Both were keen to highlight the role of loss prevention managers and their role in identifying, quantifying and mitigating risk as an enabler of the underwriting process. Schieder explained:
“Risk is inherent within the marine sector and the profile changes as our industry evolves. It is the job of the loss prevention manager to be aware of these changes and to identify how the associated risk has altered. Before a risk can be priced, it must first be fully understood in terms of its likely impact and also the measures that might be implemented to lessen that impact.”
Schieder highlighted a number of issues that IUMI is currently debating:
Autonomous shipping is not a new concept. Various on-board systems and processes have been operating autonomously for a number of years and these have been adequately covered by underwriters.
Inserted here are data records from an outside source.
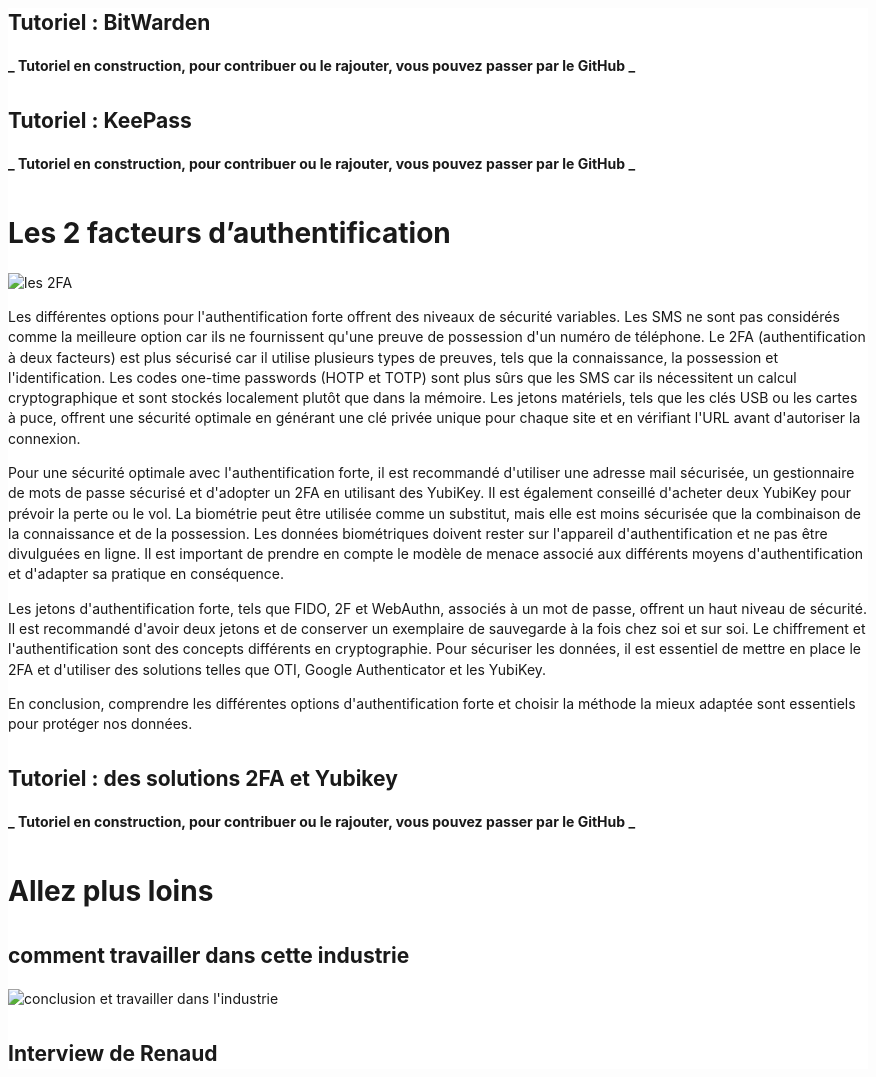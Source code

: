 ## Tutoriel : BitWarden

**_ Tutoriel en construction, pour contribuer ou le rajouter, vous pouvez passer par le GitHub _**

## Tutoriel : KeePass

**_ Tutoriel en construction, pour contribuer ou le rajouter, vous pouvez passer par le GitHub _**

# Les 2 facteurs d’authentification

![les 2FA](https://youtu.be/863n4N1XNjk)

Les différentes options pour l'authentification forte offrent des niveaux de sécurité variables. Les SMS ne sont pas considérés comme la meilleure option car ils ne fournissent qu'une preuve de possession d'un numéro de téléphone. Le 2FA (authentification à deux facteurs) est plus sécurisé car il utilise plusieurs types de preuves, tels que la connaissance, la possession et l'identification. Les codes one-time passwords (HOTP et TOTP) sont plus sûrs que les SMS car ils nécessitent un calcul cryptographique et sont stockés localement plutôt que dans la mémoire. Les jetons matériels, tels que les clés USB ou les cartes à puce, offrent une sécurité optimale en générant une clé privée unique pour chaque site et en vérifiant l'URL avant d'autoriser la connexion.

Pour une sécurité optimale avec l'authentification forte, il est recommandé d'utiliser une adresse mail sécurisée, un gestionnaire de mots de passe sécurisé et d'adopter un 2FA en utilisant des YubiKey. Il est également conseillé d'acheter deux YubiKey pour prévoir la perte ou le vol. La biométrie peut être utilisée comme un substitut, mais elle est moins sécurisée que la combinaison de la connaissance et de la possession. Les données biométriques doivent rester sur l'appareil d'authentification et ne pas être divulguées en ligne. Il est important de prendre en compte le modèle de menace associé aux différents moyens d'authentification et d'adapter sa pratique en conséquence.

Les jetons d'authentification forte, tels que FIDO, 2F et WebAuthn, associés à un mot de passe, offrent un haut niveau de sécurité. Il est recommandé d'avoir deux jetons et de conserver un exemplaire de sauvegarde à la fois chez soi et sur soi. Le chiffrement et l'authentification sont des concepts différents en cryptographie. Pour sécuriser les données, il est essentiel de mettre en place le 2FA et d'utiliser des solutions telles que OTI, Google Authenticator et les YubiKey.

En conclusion, comprendre les différentes options d'authentification forte et choisir la méthode la mieux adaptée sont essentiels pour protéger nos données. 

## Tutoriel : des solutions 2FA et Yubikey

**_ Tutoriel en construction, pour contribuer ou le rajouter, vous pouvez passer par le GitHub _**

# Allez plus loins

## comment travailler dans cette industrie

![conclusion et travailler dans l'industrie](https://youtu.be/YZ2EKaPvoZU)

## Interview de Renaud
However, the growing practice of increasing the amount of autonomy onboard and bringing them together as a single and fully autonomous vessel is a reality that underwriters must continue to manage carefully.
The silk-road connecting Asia with Europe is an ancient concept but the resurgence of this route by China and partners as part of the One Belt, One Road initiative will impact heavily on marine insurance. New cargo centres, new stations and new transport modes will all generate a new series of risks that will require careful scrutiny.
The availability of data is nothing new but the emergence of digitalisation and big data will significantly change the overall risk profile – perhaps for the better. Loss prevention managers will need to investigate and react to this change, advising their underwriters at the same time.
The trend towards electric vehicles and the inclusion of lithium-ion batteries is a further example. When conventional vehicles are transported by sea, efforts are made to ensure their fuel tanks are as empty as possible. Similarly, to reduce risk, some commentators are suggesting that electric powered vehicles should discharge their batteries to 25% or less. This is achievable when moving vehicles in PCTCs but less realistic for domestic cars being transported by commercial ferry. Fires resulting from these batteries are becoming more commonplace and on-board fire-fighting is challenging. Loss prevention teams must advise their clients and their underwriting colleagues accordingly.
“Many of the issues we currently face are new variations on old themes. The role of IUMI’s Loss Prevention Committee is to bring together a group of experts from across all marine business lines and all geographies to share knowledge and best practice. By doing this, we raise awareness of changing risk-related issues and, as an industry, work together to implement the optimum mitigation measures and best practice.”